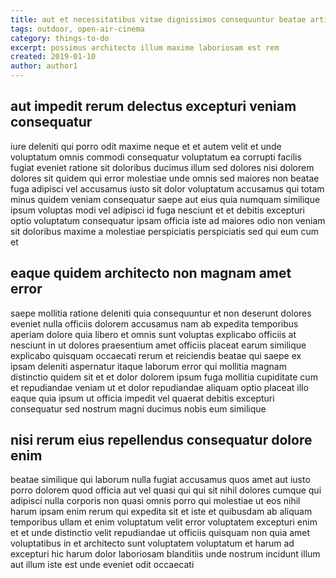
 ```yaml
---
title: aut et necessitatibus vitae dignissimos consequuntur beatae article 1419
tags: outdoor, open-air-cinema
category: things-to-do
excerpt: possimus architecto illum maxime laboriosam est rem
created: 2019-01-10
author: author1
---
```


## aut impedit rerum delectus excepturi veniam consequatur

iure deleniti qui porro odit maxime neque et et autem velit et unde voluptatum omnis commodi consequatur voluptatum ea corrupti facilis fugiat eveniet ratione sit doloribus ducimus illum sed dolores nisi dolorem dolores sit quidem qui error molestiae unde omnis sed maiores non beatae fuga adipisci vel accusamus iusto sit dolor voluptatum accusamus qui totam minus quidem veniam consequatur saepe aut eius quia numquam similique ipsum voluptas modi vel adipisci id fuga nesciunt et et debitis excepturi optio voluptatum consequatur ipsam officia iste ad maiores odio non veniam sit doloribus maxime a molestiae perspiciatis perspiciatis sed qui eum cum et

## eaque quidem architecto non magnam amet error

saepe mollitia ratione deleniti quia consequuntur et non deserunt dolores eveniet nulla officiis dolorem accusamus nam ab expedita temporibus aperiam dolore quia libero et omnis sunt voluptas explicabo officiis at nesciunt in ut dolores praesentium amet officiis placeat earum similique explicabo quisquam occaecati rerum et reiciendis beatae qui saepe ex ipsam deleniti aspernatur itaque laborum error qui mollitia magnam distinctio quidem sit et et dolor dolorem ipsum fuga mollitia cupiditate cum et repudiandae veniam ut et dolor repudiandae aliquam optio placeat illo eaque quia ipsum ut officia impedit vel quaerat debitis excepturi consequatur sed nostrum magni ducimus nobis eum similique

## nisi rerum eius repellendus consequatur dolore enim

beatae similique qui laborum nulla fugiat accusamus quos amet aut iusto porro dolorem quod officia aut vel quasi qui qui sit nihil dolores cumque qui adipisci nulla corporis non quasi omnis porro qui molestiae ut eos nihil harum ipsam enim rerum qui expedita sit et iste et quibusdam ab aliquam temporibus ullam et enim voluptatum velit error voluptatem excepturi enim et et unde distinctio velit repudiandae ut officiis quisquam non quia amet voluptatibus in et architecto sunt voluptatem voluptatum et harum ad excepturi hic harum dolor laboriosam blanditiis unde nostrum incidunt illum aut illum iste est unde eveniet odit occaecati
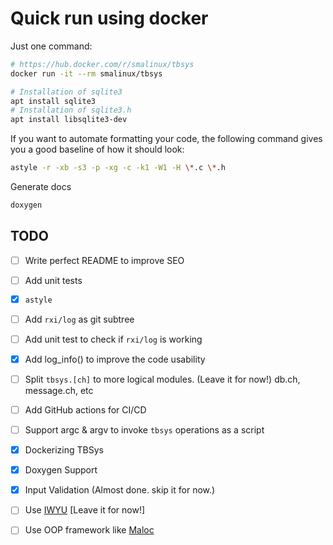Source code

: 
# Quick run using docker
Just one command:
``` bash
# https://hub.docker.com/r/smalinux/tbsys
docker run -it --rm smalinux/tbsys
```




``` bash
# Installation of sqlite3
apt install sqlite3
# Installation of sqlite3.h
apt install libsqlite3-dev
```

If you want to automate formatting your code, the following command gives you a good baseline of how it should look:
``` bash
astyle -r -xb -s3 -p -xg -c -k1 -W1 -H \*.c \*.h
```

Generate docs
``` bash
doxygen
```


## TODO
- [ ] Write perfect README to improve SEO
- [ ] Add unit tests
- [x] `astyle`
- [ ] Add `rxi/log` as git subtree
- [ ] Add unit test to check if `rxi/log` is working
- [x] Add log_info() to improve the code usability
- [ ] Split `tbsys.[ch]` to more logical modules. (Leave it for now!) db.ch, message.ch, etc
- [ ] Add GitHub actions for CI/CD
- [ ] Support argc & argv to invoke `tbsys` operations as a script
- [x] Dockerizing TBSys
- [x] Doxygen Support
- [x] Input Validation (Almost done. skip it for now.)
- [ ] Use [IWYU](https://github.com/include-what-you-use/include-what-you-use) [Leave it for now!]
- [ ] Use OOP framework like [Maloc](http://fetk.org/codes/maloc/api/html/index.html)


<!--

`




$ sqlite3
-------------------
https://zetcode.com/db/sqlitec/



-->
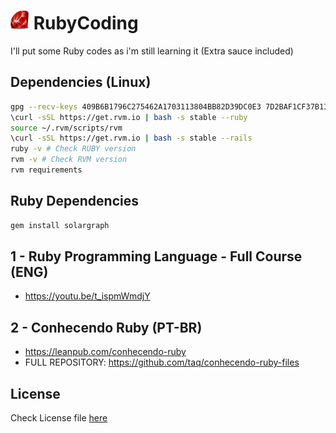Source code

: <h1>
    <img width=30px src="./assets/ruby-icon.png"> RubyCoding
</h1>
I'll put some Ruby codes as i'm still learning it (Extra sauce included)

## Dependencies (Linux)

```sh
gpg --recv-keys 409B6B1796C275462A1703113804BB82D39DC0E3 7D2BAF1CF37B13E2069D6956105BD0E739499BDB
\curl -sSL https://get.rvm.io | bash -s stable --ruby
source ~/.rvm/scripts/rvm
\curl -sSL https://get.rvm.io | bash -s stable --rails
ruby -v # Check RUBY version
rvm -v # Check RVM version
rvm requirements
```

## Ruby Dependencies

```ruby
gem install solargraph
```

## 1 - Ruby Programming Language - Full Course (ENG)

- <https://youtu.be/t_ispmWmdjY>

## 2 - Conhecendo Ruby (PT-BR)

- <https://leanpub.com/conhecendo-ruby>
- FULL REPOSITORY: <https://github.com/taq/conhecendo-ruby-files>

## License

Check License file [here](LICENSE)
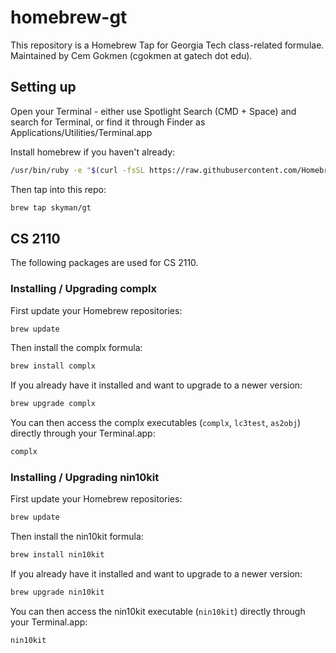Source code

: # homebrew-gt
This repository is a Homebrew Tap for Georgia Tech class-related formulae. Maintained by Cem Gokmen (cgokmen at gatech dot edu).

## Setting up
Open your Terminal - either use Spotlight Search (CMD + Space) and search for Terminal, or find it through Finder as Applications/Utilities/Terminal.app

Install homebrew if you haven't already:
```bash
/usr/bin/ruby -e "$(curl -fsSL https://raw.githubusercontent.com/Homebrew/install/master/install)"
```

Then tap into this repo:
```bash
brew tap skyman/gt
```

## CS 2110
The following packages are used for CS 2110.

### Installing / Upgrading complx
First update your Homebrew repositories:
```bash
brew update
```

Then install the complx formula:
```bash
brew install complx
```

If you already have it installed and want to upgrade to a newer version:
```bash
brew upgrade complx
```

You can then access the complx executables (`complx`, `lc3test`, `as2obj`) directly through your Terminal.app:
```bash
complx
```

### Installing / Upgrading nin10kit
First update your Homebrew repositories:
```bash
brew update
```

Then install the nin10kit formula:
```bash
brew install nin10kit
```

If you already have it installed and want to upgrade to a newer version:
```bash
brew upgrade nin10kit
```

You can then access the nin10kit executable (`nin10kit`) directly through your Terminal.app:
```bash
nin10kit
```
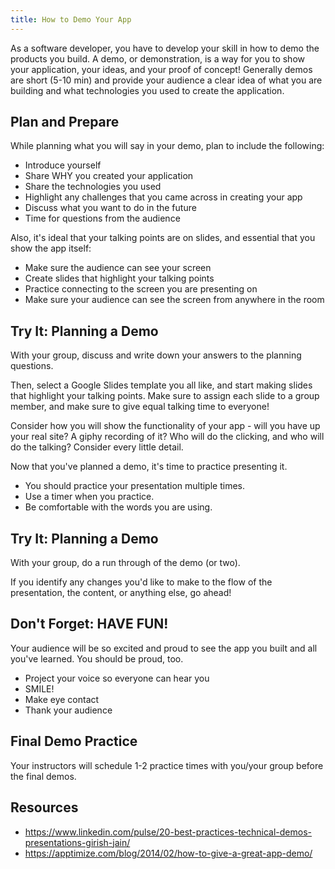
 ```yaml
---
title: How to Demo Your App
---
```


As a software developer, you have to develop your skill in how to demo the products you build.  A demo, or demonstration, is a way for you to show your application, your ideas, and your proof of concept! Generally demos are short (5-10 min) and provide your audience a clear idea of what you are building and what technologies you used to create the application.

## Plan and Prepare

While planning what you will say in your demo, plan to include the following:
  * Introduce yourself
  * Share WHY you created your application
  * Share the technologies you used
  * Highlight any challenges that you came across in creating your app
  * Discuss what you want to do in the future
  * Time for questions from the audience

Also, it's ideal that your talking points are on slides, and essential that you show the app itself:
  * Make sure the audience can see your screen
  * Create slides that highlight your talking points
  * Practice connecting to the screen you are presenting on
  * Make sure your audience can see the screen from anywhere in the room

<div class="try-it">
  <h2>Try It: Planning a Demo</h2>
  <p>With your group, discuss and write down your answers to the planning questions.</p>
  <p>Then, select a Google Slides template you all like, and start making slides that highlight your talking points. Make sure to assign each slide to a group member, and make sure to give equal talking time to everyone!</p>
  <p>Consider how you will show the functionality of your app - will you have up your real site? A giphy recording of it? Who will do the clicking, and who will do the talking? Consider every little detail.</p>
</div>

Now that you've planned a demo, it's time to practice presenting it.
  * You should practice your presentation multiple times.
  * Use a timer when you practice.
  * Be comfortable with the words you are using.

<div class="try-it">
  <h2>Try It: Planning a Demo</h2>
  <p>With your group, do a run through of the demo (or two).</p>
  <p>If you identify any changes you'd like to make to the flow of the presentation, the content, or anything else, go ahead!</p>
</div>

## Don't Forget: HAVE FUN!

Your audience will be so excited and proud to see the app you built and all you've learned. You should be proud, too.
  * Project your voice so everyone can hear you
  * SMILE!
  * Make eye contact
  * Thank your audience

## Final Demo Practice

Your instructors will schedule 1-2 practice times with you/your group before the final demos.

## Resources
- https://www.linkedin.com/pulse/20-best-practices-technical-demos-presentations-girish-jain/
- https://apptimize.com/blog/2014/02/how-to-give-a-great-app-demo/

# EXERCISE DIRECTIONS
Starting at the first line of the listing above, write out each line exactly and nothing else until you reach the line containing "## aut impedit", which is included as well; omit all pictures.

# EXERCISE OUTPUT
 ```yaml
---
title: aut et necessitatibus vitae dignissimos consequuntur beatae article 1419
tags: outdoor, open-air-cinema
category: things-to-do
excerpt: possimus architecto illum maxime laboriosam est rem
created: 2019-01-10
author: author1
---
```


## aut impedit rerum delectus excepturi veniam consequatur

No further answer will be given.